Diligent Asian students dominate global exam
As a ninth-grader, Shanghai's Li Sixin spent more than three hours on homework a night and took tutorials in math, physics and chemistry on the weekends. When she was tapped to take an exam last year given to half a million students around the world, Li breezed through it.
"I felt the test was just easy," said Li, who was a student at Shanghai Wenlai Middle School at the time and now attends high school. "The science part was harder... but I can handle that."
Those long hours focused on schoolwork—and a heavy emphasis on test-taking skills—help explain why young students like Li in China's financial hub once again dominated an international test to 15-year-olds called the Program for International Student Assessment, or PISA, coordinated by the Paris-based Organization for Economic Cooperation and Development, or OECD.
Students from Hong Kong, Singapore, Taiwan, South Korea and Japan—all from Asia—were right behind.
Students in the wealthy city of Shanghai, where affluent families can afford to pay for tutors, are not representative of China overall, although they are ranked as a group alongside national averages for countries such as the United States and Japan. Still, they are indicative of education trends in China and elsewhere in Asia—societies where test results determine entrance into prestigious universities and often one's eventual career path.
Shanghai scored an average of 613 on math, as compared with the nearest rival Singapore with 573, and the global average of 494. Hong Kong ranked third in math, scoring 561, while Japan was ranked seventh and scored 536. The test is given every three years.
The results have led to hand-wringing elsewhere, including in the United States, where students failed to rank in the top 20 in any category. U.S. Education Secretary Arne Duncan called the results a "picture of educational stagnation."
In China, educators say hard work is a key to their students' impressive showing.
"They listen carefully in the class and do the homework," said Bai Bing, the headmaster of Li's school, where about 40 students were chosen to take the global test. "They respect the teachers, and do exactly the assignments that teachers ask them to do."
"And it is a tradition that the Asians pay more attention to mathematics," Bai said.
In Hong Kong, 16-year-old Rosita Or said extra tutorials can extend her school days to 8 p.m.—but she does credit them with improving her math grades in school.
"Everyone is taking them—my friends, other students are taking the tutorial class. If I do not take this tutorial class, I feel like I have missed something," Or said.
Still, Chinese educational experts are taking a more somber view in the face of the stellar achievements by their students, saying the results are at most partial and covering up shortcomings in creating well-rounded, critical thinking individuals.
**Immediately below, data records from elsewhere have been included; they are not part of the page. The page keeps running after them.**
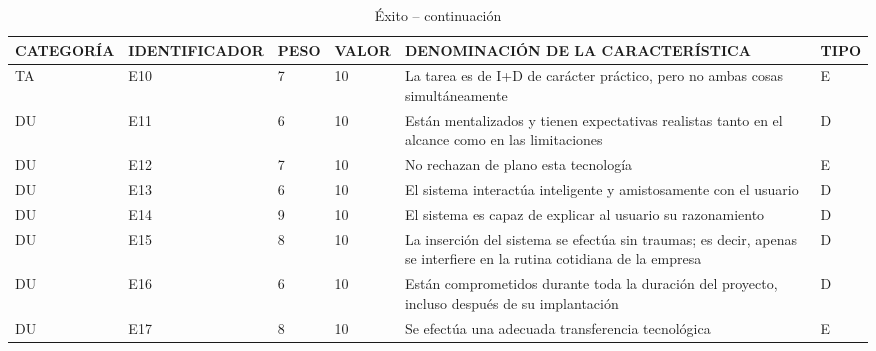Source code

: \documentclass[a4paper,12pt]{article}
\begin{document}
\begin{table}[h]
	\centering
	\begin{tabular}{|l|l|l|l|p{4cm}|l|}
		\hline
		\scriptsize CATEGORÍA & \scriptsize IDENTIFICADOR & \scriptsize PESO & \scriptsize VALOR & \scriptsize DENOMINACIÓN DE LA CARACTERÍSTICA                                                                        & \scriptsize TIPO \\ \hline
		TA                    & E10                       & 7                & 10                & La tarea es de I+D de carácter práctico, pero no ambas cosas simultáneamente                                         & E                \\ \hline
		DU                    & E11                       & 6                & 10                & Están mentalizados y tienen expectativas realistas tanto en el alcance como en las limitaciones                      & D                \\ \hline
		DU                    & E12                       & 7                & 10                & No rechazan de plano esta tecnología                                                                                 & E                \\ \hline
		DU                    & E13                       & 6                & 10                & El sistema interactúa inteligente y amistosamente con el usuario                                                     & D                \\ \hline
		DU                    & E14                       & 9                & 10                & El sistema es capaz de explicar al usuario su razonamiento                                                           & D                \\ \hline
		DU                    & E15                       & 8                & 10                & La inserción del sistema se efectúa sin traumas; es decir, apenas se interfiere en la rutina cotidiana de la empresa & D                \\ \hline
		DU                    & E16                       & 6                & 10                & Están comprometidos durante toda la duración del proyecto, incluso después de su implantación                        & D                \\ \hline
		DU                    & E17                       & 8                & 10                & Se efectúa una adecuada transferencia tecnológica                                                                    & E                \\ \hline
	\end{tabular}
\caption{Éxito -- continuación}
\label{tab:exito2}
\end{table}

\end{document}
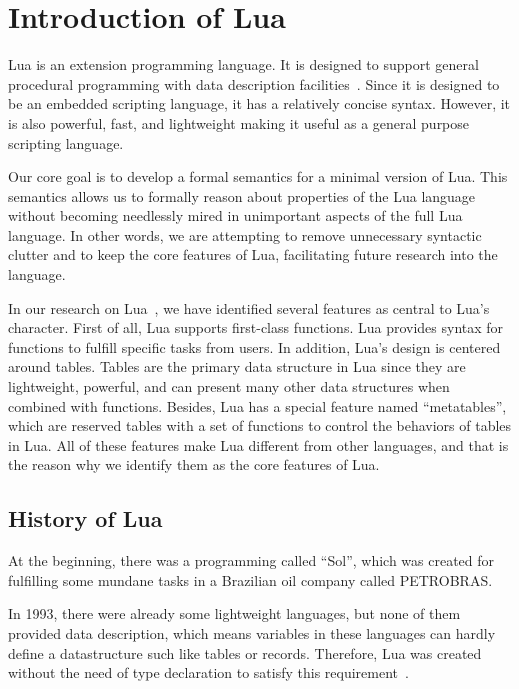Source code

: \chapter{Introduction of Lua}
Lua is an extension programming language. It is designed to support general procedural programming with data description facilities~\cite{EEL}. Since it is designed to be an embedded scripting language, it has a relatively concise syntax. However, it is also powerful, fast, and lightweight making it useful as a general purpose scripting language.

Our core goal is to develop a formal semantics for a minimal version of Lua. This semantics allows us to formally reason about properties of the Lua language without becoming needlessly mired in unimportant aspects of the full Lua language. In other words, we are attempting to remove unnecessary syntactic clutter and to keep the core features of Lua, facilitating future research into the language.


In our research on Lua~\cite{LRM}, we have identified several features as central to Lua's character. First of all, Lua supports first-class functions. Lua provides syntax for functions to fulfill specific tasks from users. In addition, Lua's design is centered around tables. Tables are the primary data structure in Lua since they are lightweight, powerful, and can present many other data structures when combined with functions. Besides, Lua has a special feature named ``metatables'', which are reserved tables with a set of functions to control the behaviors of tables in Lua. All of these features make Lua different from other languages, and that is the reason why we identify them as the core features of Lua.

\section{History of Lua}
At the beginning, there was a programming called ``Sol'', which was created for fulfilling some mundane tasks in a Brazilian oil company called PETROBRAS. 

In 1993, there were already some lightweight languages, but
none of them provided data description, which means variables in these languages can hardly define a datastructure such like tables or records. Therefore, Lua was created without the need of type declaration to satisfy this requirement~\cite{EOL}.

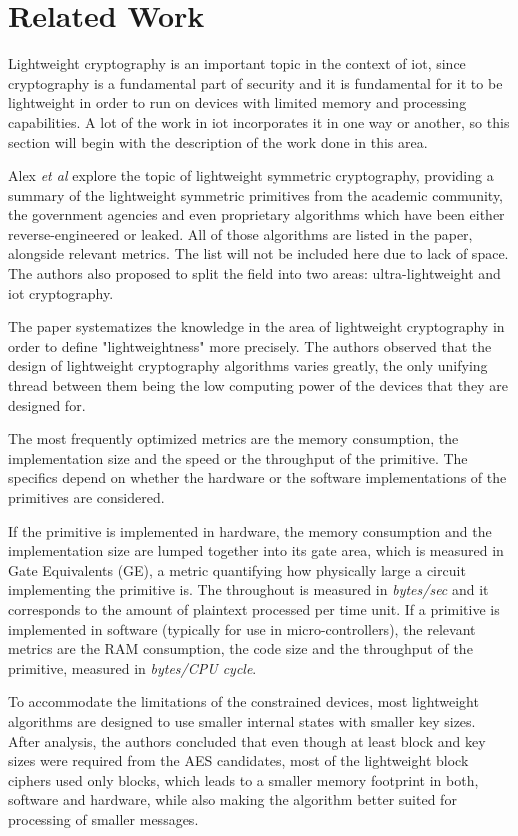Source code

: \documentclass{llncs}
\begin{document}
\section{Related Work}

Lightweight cryptography is an important topic in the context of \gls{iot}, since
cryptography is a fundamental part of security and it is fundamental for it to be
lightweight in order to run on devices with limited memory and processing
capabilities. A lot of the work in \gls{iot} incorporates it in one way or another,
so this section will begin with the description of the work done in this area.

Alex \textit{et al}\cite{Stateoft96:online} explore the topic of lightweight symmetric cryptography,
providing a summary of the lightweight symmetric
primitives from the academic community, the government agencies and even proprietary
algorithms which have been either reverse-engineered or leaked. All of those algorithms
are listed in the paper, alongside relevant metrics. The list will not be
included here due to lack of space. The authors also proposed
to split the field into two areas: ultra-lightweight and \gls{iot} cryptography.

The paper systematizes the knowledge in the area of lightweight cryptography
in order to define "lightweightness" more precisely. The authors observed that the design
of lightweight cryptography algorithms varies greatly, the only unifying thread
between them being the low computing power of the devices that they are designed for.

The most frequently optimized metrics are the memory consumption, the implementation size
and the speed or the throughput of the primitive. The specifics depend on whether
the hardware or the software implementations of the primitives are considered.

If the primitive is implemented in hardware, the memory consumption and the implementation
size are lumped together into its gate area, which is measured in Gate Equivalents (GE),
a metric quantifying how physically large a circuit implementing the primitive is.
The throughout is measured in \textit{bytes/sec} and it corresponds to the amount of plaintext
processed per time unit. If a primitive is implemented in software (typically for
use in micro-controllers), the relevant metrics are the RAM consumption, the code
size and the throughput of the primitive, measured in \textit{bytes/CPU cycle}.

To accommodate the limitations of the constrained devices, most lightweight algorithms
are designed to use smaller internal states with smaller key sizes. After analysis,
the authors concluded that even though at least  block and
key sizes were required from the AES candidates, most of the lightweight
block ciphers used only  blocks, which leads to a smaller memory
footprint in both, software and hardware, while also making the algorithm better suited
for processing of smaller messages.
\end{document}
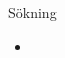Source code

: 

\ifkompendium\else

\begin{Slide}{Sökning}\SlideFontSmall
\begin{itemize}
\item 
\end{itemize}

\end{Slide}


\fi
"This should not be considered a pride for us, because overall it still measures one's test-taking ability. You can have the best answer for a theoretical model, but can you build a factory on a test paper?" asked Xiong Bingqi, a Shanghai-based scholar on education.
"The biggest criticism is that China's education has sacrificed everything else for test scores, such as life skills, character building, mental health, and physical health," Xiong said.
Even the party-run People's Daily noted the burden on Shanghai students. "While many countries have been urged to increase more study time and more homework for their students, Shanghai clearly needs some alleviation," the editorial reads.
Japan's education minister, Hakubun Shimomura, pointed to the test results as evidence of success in reforms aimed at reducing class sizes—despite continued criticism of the pressure-filled university entrance examination system. Many Japanese students also attend cram schools to get an extra edge.
"Asian countries do better than European and American schools because we are 'examination hell' countries," said Koji Kato, a professor emeritus of education at Tokyo's Sophia University. "There is more pressure to teach to the test. In my experience in working with teachers the situation is becoming worse and worse."
In China, where educational inequity is deeply entrenched, Shanghai has become an oasis of high standards and generous government support. The city invests four times the national average per student.
Affluent Shanghai parents annually spend an average of 6,000 yuan ($1,000) on English and math tutors and 9,600 yuan ($1,600) on weekend lessons, Jiang has written.
Ironically, many Chinese parents—especially those with means and bemoaning the pressure their children must endure in local schools—are increasingly sending their children overseas for what they consider a more well-rounded education.
In an analysis by the Shanghai Academy of Educational Sciences, it said Shanghai students ranked the first globally in time spent on homework. On average, they spent 13.8 hours on school-assigned homework every week, far above the international average of seven hours.
Zhang Minxuan, president of Shanghai Normal University, said homework is crucial to one's learning, although its effectiveness plateaus after 11 hours per week, according to Shanghai Education News, a web site by the Shanghai Education Commission. Zhang, who oversaw the PISA administration in Shanghai, said PISA does not measure students' social abilities, physical health and aesthetics, and he cautioned against extrapolating to the rest of the country.
"Shanghai is one of the most prosperous Chinese cities and one of the cities with balanced education. Shanghai students' top placement in PISA is no proof of equal development of education in China," he said, as reported by Shanghai Education News. "With no denying, China's education still has a long way to go."